L’ormai ex primo ministro britannico Keir Starmer si prepara a lasciare il numero 10 di Downing Street insieme a tanti interrogativi sul futuro dei rapporti tra Gran Bretagna e Unione europea. Secondo Politico, le promesse di Starmer sul rafforzamento delle spese militari e su un rilancio delle relazioni con l’Unione sono adesso in balìa dell’incertezza, mentre il Paese si accinge a entrare in un periodo di transizione, il cui esito non è affatto scontato.
Sebbene Andy Burnham, ex sindaco della Grande Manchester, sia ormai indicato da molti quale successore di Starmer alla guida dei Laburisti e, di conseguenza, del Paese, il collegamento potrebbe non essere così scontato.

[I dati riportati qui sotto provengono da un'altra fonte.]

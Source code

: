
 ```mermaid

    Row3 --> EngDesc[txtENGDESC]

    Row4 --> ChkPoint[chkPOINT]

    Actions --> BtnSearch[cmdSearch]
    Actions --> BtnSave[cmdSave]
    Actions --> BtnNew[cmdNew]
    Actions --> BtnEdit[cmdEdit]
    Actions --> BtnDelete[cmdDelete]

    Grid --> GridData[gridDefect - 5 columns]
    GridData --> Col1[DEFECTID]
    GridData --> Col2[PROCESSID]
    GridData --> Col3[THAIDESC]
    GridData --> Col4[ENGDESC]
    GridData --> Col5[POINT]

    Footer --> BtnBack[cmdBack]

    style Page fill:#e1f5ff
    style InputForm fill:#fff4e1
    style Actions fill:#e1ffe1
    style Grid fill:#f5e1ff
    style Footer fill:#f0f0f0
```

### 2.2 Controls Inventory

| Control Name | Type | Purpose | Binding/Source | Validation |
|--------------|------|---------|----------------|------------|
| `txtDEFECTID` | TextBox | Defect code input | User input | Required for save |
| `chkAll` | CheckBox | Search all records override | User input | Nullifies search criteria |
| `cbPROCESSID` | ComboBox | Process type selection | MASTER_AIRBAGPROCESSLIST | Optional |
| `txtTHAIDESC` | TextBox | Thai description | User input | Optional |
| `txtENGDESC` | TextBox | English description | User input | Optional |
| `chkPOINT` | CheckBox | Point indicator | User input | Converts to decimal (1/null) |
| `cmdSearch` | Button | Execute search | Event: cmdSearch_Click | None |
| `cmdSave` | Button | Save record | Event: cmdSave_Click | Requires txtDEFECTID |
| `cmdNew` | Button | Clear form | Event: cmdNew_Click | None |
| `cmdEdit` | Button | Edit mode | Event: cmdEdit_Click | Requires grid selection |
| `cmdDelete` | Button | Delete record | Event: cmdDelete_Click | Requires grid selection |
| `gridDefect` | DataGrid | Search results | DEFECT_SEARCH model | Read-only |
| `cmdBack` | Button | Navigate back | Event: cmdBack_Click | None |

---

«Se Burnham verrà accusato di non avere alcun mandato per i prossimi tre anni, sarà difficile apportare dei cambiamenti e mantenere la sua popolarità», afferma Seb Wride, responsabile della sezione Sondaggi di Public First. In una sola parola: elezioni. Tuttavia, secondo Politico, difficilmente si potrà andare alle urne prima del 2029, evenienza che, tra l’altro, farebbe perdere moltissimi seggi ai Laburisti. In questo contesto, le modalità con cui scegliere il nuovo leader di partito sono ampiamente discusse, ma i dati indicano chiaramente che solo un adulto su cinque sarebbe favorevole all’elezione diretta di Burnham, mentre il 54% degli intervistati ritiene necessaria una competizione tra i leader, secondo il sondaggio di Public First riportato da Politico. La corsa alla leadership laburista si aprirà il 9 luglio 2026 con candidature previste non oltre il 16 luglio, periodo in cui Starmer rimarrà a Downing Street per assicurare «una transizione ordinata del potere», come riporta la BBC.

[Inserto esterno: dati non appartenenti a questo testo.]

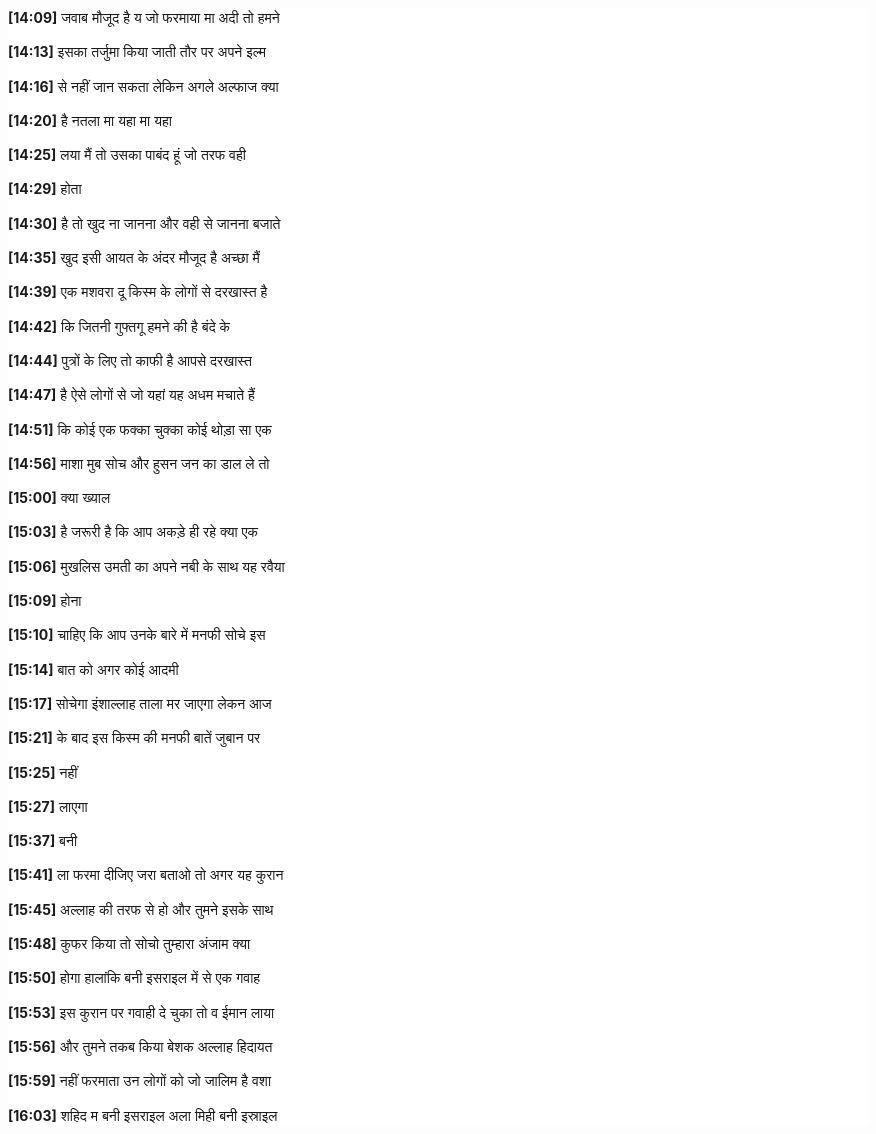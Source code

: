 **[14:09]** जवाब मौजूद है य जो फरमाया मा अदी तो हमने

**[14:13]** इसका तर्जुमा किया जाती तौर पर अपने इल्म

**[14:16]** से नहीं जान सकता लेकिन अगले अल्फाज क्या

**[14:20]** है नतला मा यहा मा यहा

**[14:25]** लया मैं तो उसका पाबंद हूं जो तरफ वही

**[14:29]** होता

**[14:30]** है तो खुद ना जानना और वही से जानना बजाते

**[14:35]** खुद इसी आयत के अंदर मौजूद है अच्छा मैं

**[14:39]** एक मशवरा दू किस्म के लोगों से दरखास्त है

**[14:42]** कि जितनी गुफ्तगू हमने की है बंदे के

**[14:44]** पुत्रों के लिए तो काफी है आपसे दरखास्त

**[14:47]** है ऐसे लोगों से जो यहां यह अधम मचाते हैं

**[14:51]** कि कोई एक फक्का चुक्का कोई थोड़ा सा एक

**[14:56]** माशा मुब सोच और हुसन जन का डाल ले तो

**[15:00]** क्या ख्याल

**[15:03]** है जरूरी है कि आप अकड़े ही रहे क्या एक

**[15:06]** मुखलिस उमती का अपने नबी के साथ यह रवैया

**[15:09]** होना

**[15:10]** चाहिए कि आप उनके बारे में मनफी सोचे इस

**[15:14]** बात को अगर कोई आदमी

**[15:17]** सोचेगा इंशाल्लाह ताला मर जाएगा लेकन आज

**[15:21]** के बाद इस किस्म की मनफी बातें जुबान पर

**[15:25]** नहीं

**[15:27]** लाएगा

**[15:37]** बनी

**[15:41]** ला फरमा दीजिए जरा बताओ तो अगर यह कुरान

**[15:45]** अल्लाह की तरफ से हो और तुमने इसके साथ

**[15:48]** कुफर किया तो सोचो तुम्हारा अंजाम क्या

**[15:50]** होगा हालांकि बनी इसराइल में से एक गवाह

**[15:53]** इस कुरान पर गवाही दे चुका तो व ईमान लाया

**[15:56]** और तुमने तकब किया बेशक अल्लाह हिदायत

**[15:59]** नहीं फरमाता उन लोगों को जो जालिम है वशा

**[16:03]** शहिद म बनी इसराइल अला मिही बनी इस्राइल
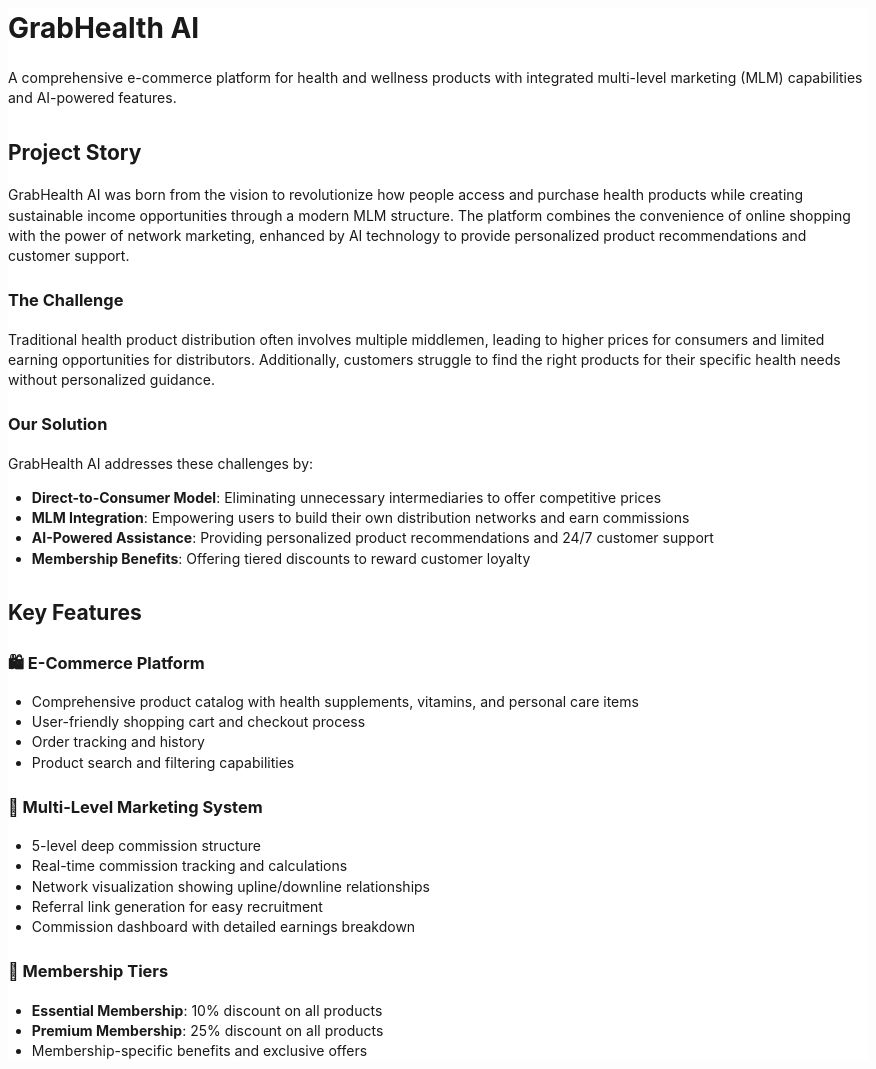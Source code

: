 # GrabHealth AI

A comprehensive e-commerce platform for health and wellness products with integrated multi-level marketing (MLM) capabilities and AI-powered features.

## Project Story

GrabHealth AI was born from the vision to revolutionize how people access and purchase health products while creating sustainable income opportunities through a modern MLM structure. The platform combines the convenience of online shopping with the power of network marketing, enhanced by AI technology to provide personalized product recommendations and customer support.

### The Challenge

Traditional health product distribution often involves multiple middlemen, leading to higher prices for consumers and limited earning opportunities for distributors. Additionally, customers struggle to find the right products for their specific health needs without personalized guidance.

### Our Solution

GrabHealth AI addresses these challenges by:

- **Direct-to-Consumer Model**: Eliminating unnecessary intermediaries to offer competitive prices
- **MLM Integration**: Empowering users to build their own distribution networks and earn commissions
- **AI-Powered Assistance**: Providing personalized product recommendations and 24/7 customer support
- **Membership Benefits**: Offering tiered discounts to reward customer loyalty

## Key Features

### 🛍️ E-Commerce Platform

- Comprehensive product catalog with health supplements, vitamins, and personal care items
- User-friendly shopping cart and checkout process
- Order tracking and history
- Product search and filtering capabilities

### 👥 Multi-Level Marketing System

- 5-level deep commission structure
- Real-time commission tracking and calculations
- Network visualization showing upline/downline relationships
- Referral link generation for easy recruitment
- Commission dashboard with detailed earnings breakdown

### 🎯 Membership Tiers

- **Essential Membership**: 10% discount on all products
- **Premium Membership**: 25% discount on all products
- Membership-specific benefits and exclusive offers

L’incertezza, tuttavia, non riguarda soltanto la politica interna. Le dimissioni di Starmer arrivano in un momento particolarmente delicato per il rapporto tra Londra e Bruxelles. Come riportato da Reuters, in attesa di comprendere la direzione del nuovo governo britannico, la Commissione europea starebbe rivalutando il calendario degli incontri bilaterali, compreso il vertice UE-Regno Unito previsto per il mese di luglio.
Le conseguenze potrebbero essere significative anche sul piano economico: l’instabilità politica rischia di rallentare i negoziati per l’integrazione del sistema britannico di scambio delle quote di emissione (ETS) con quello dell’Unione europea, uno dei temi centrali della cooperazione dopo la Brexit.
Il cambio di leadership, dunque, potrebbe incidere sul processo di riavvicinamento tra Regno Unito e UE avviato da Starmer. Il premier uscente aveva cercato di inaugurare una nuova fase di rapporti con Bruxelles, puntando molto su una cooperazione più solida in materia di sicurezza, difesa e commercio, pur escludendo qualsiasi ipotesi di revisione della Brexit, come confermato dal Guardian. I prossimi mesi saranno decisivi non solo per il futuro del Partito Laburista, ma anche per comprendere quale direzione prenderà la politica estera britannica. Dalla scelta del nuovo leader dipenderà la continuità del percorso di riavvicinamento con l’Unione europea o, al contrario, un possibile rallentamento del dialogo con Bruxelles.